═══ Record extracts ═══

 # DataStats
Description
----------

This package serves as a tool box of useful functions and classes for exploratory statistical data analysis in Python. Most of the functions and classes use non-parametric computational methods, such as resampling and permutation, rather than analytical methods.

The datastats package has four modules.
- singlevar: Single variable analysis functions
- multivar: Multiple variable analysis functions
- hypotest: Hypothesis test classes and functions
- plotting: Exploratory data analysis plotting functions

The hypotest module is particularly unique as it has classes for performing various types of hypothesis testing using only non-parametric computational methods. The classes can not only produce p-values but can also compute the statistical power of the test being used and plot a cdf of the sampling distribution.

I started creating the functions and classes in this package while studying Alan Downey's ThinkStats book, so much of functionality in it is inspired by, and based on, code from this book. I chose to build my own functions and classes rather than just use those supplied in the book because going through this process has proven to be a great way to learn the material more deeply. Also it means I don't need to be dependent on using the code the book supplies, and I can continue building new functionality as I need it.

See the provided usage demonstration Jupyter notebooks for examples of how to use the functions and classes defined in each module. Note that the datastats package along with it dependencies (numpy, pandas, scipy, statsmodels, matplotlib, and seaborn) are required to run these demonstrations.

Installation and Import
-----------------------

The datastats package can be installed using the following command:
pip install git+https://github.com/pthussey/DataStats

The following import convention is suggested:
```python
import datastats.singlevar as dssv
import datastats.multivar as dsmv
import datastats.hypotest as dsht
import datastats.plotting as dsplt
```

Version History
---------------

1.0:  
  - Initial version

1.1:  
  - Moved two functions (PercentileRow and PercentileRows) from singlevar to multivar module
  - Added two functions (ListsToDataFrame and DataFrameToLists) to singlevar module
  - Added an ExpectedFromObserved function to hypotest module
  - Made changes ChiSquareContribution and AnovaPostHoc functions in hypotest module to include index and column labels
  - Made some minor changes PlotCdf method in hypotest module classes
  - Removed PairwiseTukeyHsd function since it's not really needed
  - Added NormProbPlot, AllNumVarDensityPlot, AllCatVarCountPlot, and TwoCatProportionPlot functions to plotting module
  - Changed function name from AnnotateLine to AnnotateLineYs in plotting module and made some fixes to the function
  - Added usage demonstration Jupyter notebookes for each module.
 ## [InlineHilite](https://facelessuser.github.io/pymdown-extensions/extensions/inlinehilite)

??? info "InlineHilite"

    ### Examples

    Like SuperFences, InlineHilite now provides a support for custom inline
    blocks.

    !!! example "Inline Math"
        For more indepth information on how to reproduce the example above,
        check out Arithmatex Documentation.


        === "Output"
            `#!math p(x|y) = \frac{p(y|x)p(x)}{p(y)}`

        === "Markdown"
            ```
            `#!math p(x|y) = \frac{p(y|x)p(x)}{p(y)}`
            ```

═══

What to work on:
Each line from the top of the records above through the line containing "The hypotest module" needs to be transcribed exactly, and no line after it.

Expected answer:
 # DataStats
Description
----------

This package serves as a tool box of useful functions and classes for exploratory statistical data analysis in Python. Most of the functions and classes use non-parametric computational methods, such as resampling and permutation, rather than analytical methods.

The datastats package has four modules.
- singlevar: Single variable analysis functions
- multivar: Multiple variable analysis functions
- hypotest: Hypothesis test classes and functions
- plotting: Exploratory data analysis plotting functions

The hypotest module is particularly unique as it has classes for performing various types of hypothesis testing using only non-parametric computational methods. The classes can not only produce p-values but can also compute the statistical power of the test being used and plot a cdf of the sampling distribution.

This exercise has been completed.